L’alba del 29 giugno 2004, Palermo si risvegliò tappezzata di centinaia di adesivi con il messaggio: “un intero popolo che paga il pizzo è un popolo senza dignità”. Una frase con cui non si fece altro che affermare una verità che tutti sapevano ma che nessuno voleva ammettere.
A Palermo, infatti, il fenomeno delle estorsioni avvinghiava il tessuto economico in maniera capillare e le denunce si contavano sulle dita di una mano. Un contesto indifferente, immerso nelle sabbie mobili delle estorsioni e nella palude dell’omertà.
Quattordici anni fa la nostra pratica era un piccolo e fragile segno di implicita resistenza al cospetto di un mondo in cui i termini “mafia” ed “estorsioni” rappresentavano un tabù.
Tra tante insidie, in questi anni abbiamo accompagnato a denunciare commercianti e imprenditori che si sono liberati dagli estorsori. Tanto è cambiato rispetto agli anni bui in cui fu assassinato Libero Grassi.
Oggi la scelta di piegarsi alle estorsioni rappresenta un disvalore sociale, mentre in passato le vittime che soggiacevano venivano giustificate in ragione di uno stato di necessità che non prospettava altre possibilità. Siamo tuttavia consapevoli che la strada sia lunga, paludosa e irta di ostacoli. Infatti, la scelta di denunciare rimane ancora relegata a una minoranza, a fronte di un fenomeno ancora diffuso. La denuncia non è ancora una prassi di comportamento comune; in molti continuano a pagare e la maggior parte dei commercianti e imprenditori collabora solo dopo essere stata convocata da magistrati e forze dell’ordine.
In questo scenario c’è anche chi denuncia il racket dell’estorsione e tende ad ascrivere alla vicenda estorsiva subita le difficoltà economiche e imprenditoriali, che in realtà spesso sono legate alla grave crisi economica. Anche per queste ragioni la strada da fare è ancora lunga. E nonostante alcune significative crepe, il muro dell’omertà è ancora in piedi a Palermo, in altre aree della Sicilia e dell’Italia.
Non è più la stagione nata dopo le stragi, che diede vita a una grande mobilitazione di cittadini che scesero per strada per manifestare tutta la loro indignazione. Ma non è nemmeno più il tempo delle grandi prese di posizione, dei proclami, dei protocolli e delle solidarietà del “giorno dopo”.

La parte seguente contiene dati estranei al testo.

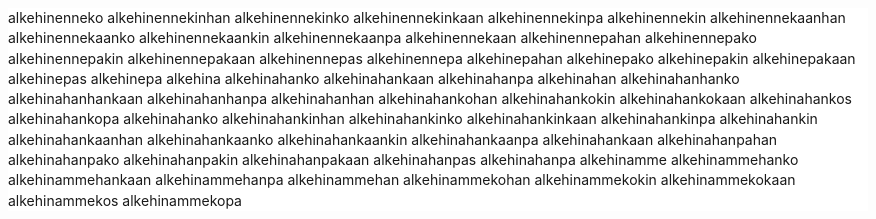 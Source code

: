 alkehinenneko
alkehinennekinhan
alkehinennekinko
alkehinennekinkaan
alkehinennekinpa
alkehinennekin
alkehinennekaanhan
alkehinennekaanko
alkehinennekaankin
alkehinennekaanpa
alkehinennekaan
alkehinennepahan
alkehinennepako
alkehinennepakin
alkehinennepakaan
alkehinennepas
alkehinennepa
alkehinepahan
alkehinepako
alkehinepakin
alkehinepakaan
alkehinepas
alkehinepa
alkehina
alkehinahanko
alkehinahankaan
alkehinahanpa
alkehinahan
alkehinahanhanko
alkehinahanhankaan
alkehinahanhanpa
alkehinahanhan
alkehinahankohan
alkehinahankokin
alkehinahankokaan
alkehinahankos
alkehinahankopa
alkehinahanko
alkehinahankinhan
alkehinahankinko
alkehinahankinkaan
alkehinahankinpa
alkehinahankin
alkehinahankaanhan
alkehinahankaanko
alkehinahankaankin
alkehinahankaanpa
alkehinahankaan
alkehinahanpahan
alkehinahanpako
alkehinahanpakin
alkehinahanpakaan
alkehinahanpas
alkehinahanpa
alkehinamme
alkehinammehanko
alkehinammehankaan
alkehinammehanpa
alkehinammehan
alkehinammekohan
alkehinammekokin
alkehinammekokaan
alkehinammekos
alkehinammekopa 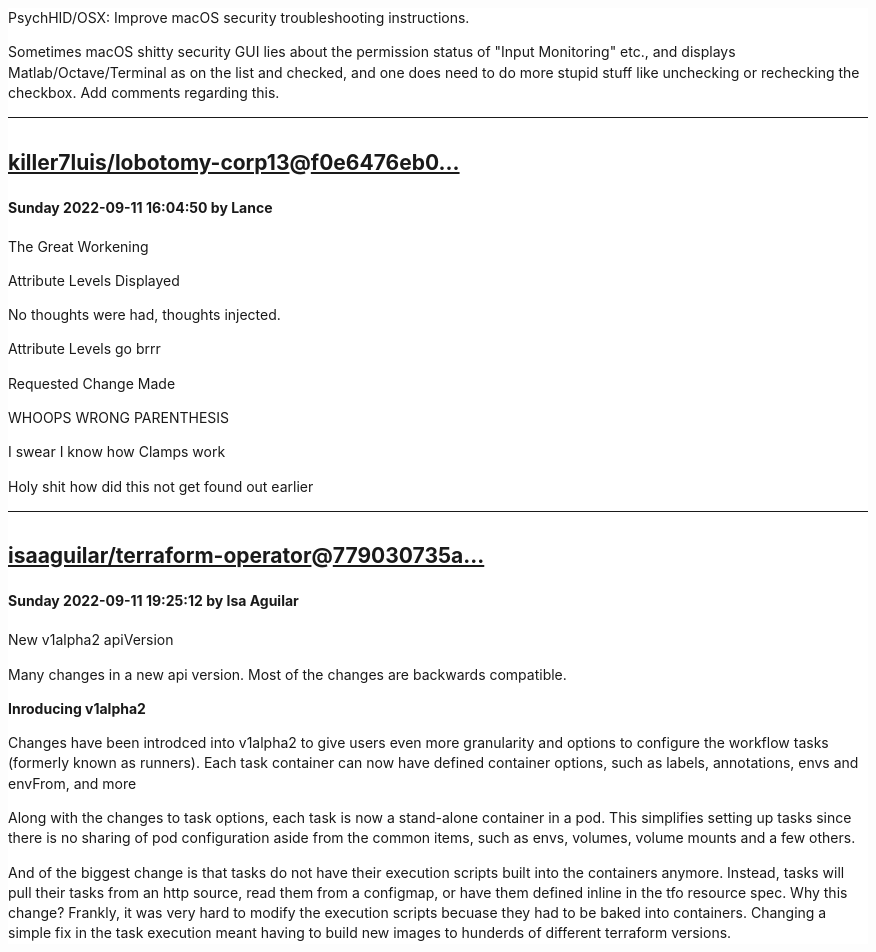 PsychHID/OSX: Improve macOS security troubleshooting instructions.

Sometimes macOS shitty security GUI lies about the permission status
of "Input Monitoring" etc., and displays Matlab/Octave/Terminal as
on the list and checked, and one does need to do more stupid stuff
like unchecking or rechecking the checkbox. Add comments regarding
this.

---
## [killer7luis/lobotomy-corp13](https://github.com/killer7luis/lobotomy-corp13)@[f0e6476eb0...](https://github.com/killer7luis/lobotomy-corp13/commit/f0e6476eb051d781f7e4d0be7976dff0ff72fda0)
#### Sunday 2022-09-11 16:04:50 by Lance

The Great Workening

Attribute Levels Displayed

No thoughts were had, thoughts injected.

Attribute Levels go brrr

Requested Change Made

WHOOPS WRONG PARENTHESIS

I swear I know how Clamps work

Holy shit how did this not get found out earlier

---
## [isaaguilar/terraform-operator](https://github.com/isaaguilar/terraform-operator)@[779030735a...](https://github.com/isaaguilar/terraform-operator/commit/779030735afb66e6763fa218e3fdb0f2e18b9d28)
#### Sunday 2022-09-11 19:25:12 by Isa Aguilar

New v1alpha2 apiVersion

Many changes in a new api version. Most of the changes are backwards compatible.

**Inroducing v1alpha2**

Changes have been introdced into v1alpha2 to give users even more granularity and options to configure
the workflow tasks (formerly known as runners). Each task container can now have defined container
options, such as labels, annotations, envs and envFrom, and more

Along with the changes to task options, each task is now a stand-alone container in a pod. This
simplifies setting up tasks since there is no sharing of pod configuration aside from the common items,
such as envs, volumes, volume mounts and a few others.

And of the biggest change is that tasks do not have their execution scripts built into the containers
anymore. Instead, tasks will pull their tasks from an http source, read them from a configmap, or
have them defined inline in the tfo resource spec. Why this change? Frankly, it was very hard to
modify the execution scripts becuase they had to be baked into containers. Changing a simple fix
in the task execution meant having to build new images to hunderds of different terraform versions.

Se oggi in tanti, spesso soprattutto a parole, ripugnano la mafia, le mafie, ciò di cui c’è più bisogno è l’impegno di ogni giorno, rifuggendo da rappresentazioni eroico-mediatiche che allontanano i cittadini da una battaglia che per essere vinta ha bisogno di normalità e gente comune.

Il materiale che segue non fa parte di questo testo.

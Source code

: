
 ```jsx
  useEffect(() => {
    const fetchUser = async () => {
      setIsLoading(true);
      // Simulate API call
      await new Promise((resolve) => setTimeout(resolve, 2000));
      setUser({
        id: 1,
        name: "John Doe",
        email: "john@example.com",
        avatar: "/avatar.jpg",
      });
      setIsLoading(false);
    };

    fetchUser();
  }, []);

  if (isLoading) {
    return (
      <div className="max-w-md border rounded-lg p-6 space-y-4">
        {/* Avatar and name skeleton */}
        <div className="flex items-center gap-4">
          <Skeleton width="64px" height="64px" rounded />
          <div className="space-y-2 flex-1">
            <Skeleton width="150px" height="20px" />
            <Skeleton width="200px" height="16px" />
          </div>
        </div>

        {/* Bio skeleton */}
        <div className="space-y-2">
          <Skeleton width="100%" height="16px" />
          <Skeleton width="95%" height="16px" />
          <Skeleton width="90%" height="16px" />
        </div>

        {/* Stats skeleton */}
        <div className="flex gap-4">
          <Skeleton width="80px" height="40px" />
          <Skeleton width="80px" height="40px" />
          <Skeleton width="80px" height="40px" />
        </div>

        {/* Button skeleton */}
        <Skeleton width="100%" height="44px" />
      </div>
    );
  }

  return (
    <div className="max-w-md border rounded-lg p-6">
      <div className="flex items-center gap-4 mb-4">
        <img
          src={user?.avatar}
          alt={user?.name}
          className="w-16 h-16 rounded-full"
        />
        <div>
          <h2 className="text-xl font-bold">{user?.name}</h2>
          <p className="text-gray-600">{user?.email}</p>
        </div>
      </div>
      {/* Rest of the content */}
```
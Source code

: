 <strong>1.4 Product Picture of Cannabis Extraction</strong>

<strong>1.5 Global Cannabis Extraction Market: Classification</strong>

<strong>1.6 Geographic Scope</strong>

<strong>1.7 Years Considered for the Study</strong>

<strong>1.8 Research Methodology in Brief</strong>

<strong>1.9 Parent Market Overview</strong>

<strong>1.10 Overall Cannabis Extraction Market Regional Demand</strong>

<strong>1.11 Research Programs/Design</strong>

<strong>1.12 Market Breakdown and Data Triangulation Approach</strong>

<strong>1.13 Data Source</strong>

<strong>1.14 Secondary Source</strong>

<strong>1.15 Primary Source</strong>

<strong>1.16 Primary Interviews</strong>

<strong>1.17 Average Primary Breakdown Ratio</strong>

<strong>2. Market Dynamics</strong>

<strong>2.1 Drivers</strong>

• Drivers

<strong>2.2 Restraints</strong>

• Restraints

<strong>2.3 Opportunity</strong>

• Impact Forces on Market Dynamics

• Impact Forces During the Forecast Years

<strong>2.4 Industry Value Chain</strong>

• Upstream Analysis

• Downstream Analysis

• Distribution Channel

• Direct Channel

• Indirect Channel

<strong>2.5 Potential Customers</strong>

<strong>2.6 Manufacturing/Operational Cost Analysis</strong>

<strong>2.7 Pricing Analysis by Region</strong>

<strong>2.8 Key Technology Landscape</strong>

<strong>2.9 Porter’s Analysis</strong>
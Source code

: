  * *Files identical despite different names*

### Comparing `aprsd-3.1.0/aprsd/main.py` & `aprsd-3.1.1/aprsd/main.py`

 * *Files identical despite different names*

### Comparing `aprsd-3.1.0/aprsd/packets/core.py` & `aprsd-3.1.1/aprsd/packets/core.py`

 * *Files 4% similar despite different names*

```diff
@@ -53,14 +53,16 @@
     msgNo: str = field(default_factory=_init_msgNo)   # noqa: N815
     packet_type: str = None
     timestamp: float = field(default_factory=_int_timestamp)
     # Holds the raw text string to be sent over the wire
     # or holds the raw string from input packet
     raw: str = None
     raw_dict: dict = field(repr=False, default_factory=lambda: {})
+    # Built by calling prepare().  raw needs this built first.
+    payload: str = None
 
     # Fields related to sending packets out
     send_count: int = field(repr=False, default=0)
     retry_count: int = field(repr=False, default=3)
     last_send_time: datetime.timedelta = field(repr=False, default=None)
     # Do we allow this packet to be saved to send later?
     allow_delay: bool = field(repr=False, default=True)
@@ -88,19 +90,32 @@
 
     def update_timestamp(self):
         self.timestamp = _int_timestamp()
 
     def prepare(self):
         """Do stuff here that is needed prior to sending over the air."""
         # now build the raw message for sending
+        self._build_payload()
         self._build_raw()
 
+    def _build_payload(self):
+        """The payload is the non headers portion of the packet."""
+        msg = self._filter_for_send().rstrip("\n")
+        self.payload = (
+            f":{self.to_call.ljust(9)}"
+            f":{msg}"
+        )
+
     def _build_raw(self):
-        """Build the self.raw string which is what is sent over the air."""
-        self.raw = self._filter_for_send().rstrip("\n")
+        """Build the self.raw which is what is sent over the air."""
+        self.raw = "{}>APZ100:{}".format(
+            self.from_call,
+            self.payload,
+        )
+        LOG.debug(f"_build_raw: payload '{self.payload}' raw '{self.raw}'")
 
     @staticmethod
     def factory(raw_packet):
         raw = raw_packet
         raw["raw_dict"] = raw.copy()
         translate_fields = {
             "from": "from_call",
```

Per molti versi Palermo è cambiata e in meglio, ma viviamo un contesto dove diritti essenziali, come quelli alla casa e al lavoro, sono ancora molto limitati e in cui le sacche di degrado sociale e di povertà educativa ed economica rimangono diffuse. Un contesto dove tutto ciò alimenta il mal costume, l’illegalità e Cosa nostra, con i suoi codici culturali e i suoi interessi.
Un contesto dove continuare a sostenere commercianti che si oppongono a Cosa nostra non è più sufficiente se non si agisce sul territorio. Per questa ragione, da qualche anno siamo impegnati con ragazzi e famiglie che vivono situazioni di disagio economico e sociale in quartieri come la Kalsa, per provare insieme a superare questo stato di cose.
Per tutto questo, oggi come quattordici anni fa, proseguiamo il nostro impegno quotidiano, per strada e nei quartieri di Palermo: proprio questa notte siamo stati all’Arenella. Ma la novità è che il nostro impegno comincia anche a Latina, dove le recenti notizie di cronaca consegnano uno spaccato altrettanto difficile, in quanto permeato da estorsioni e organizzazioni criminali trapiantate ed endogene.
E a Latina, come a Palermo quattordici anni fa, abbiamo iniziato stanotte tappezzando alcune delle aree più colpite dal racket con adesivi, affinché si squarci il muro della paura e dell’omertà: “Uniti contro il pizzo a Latina“.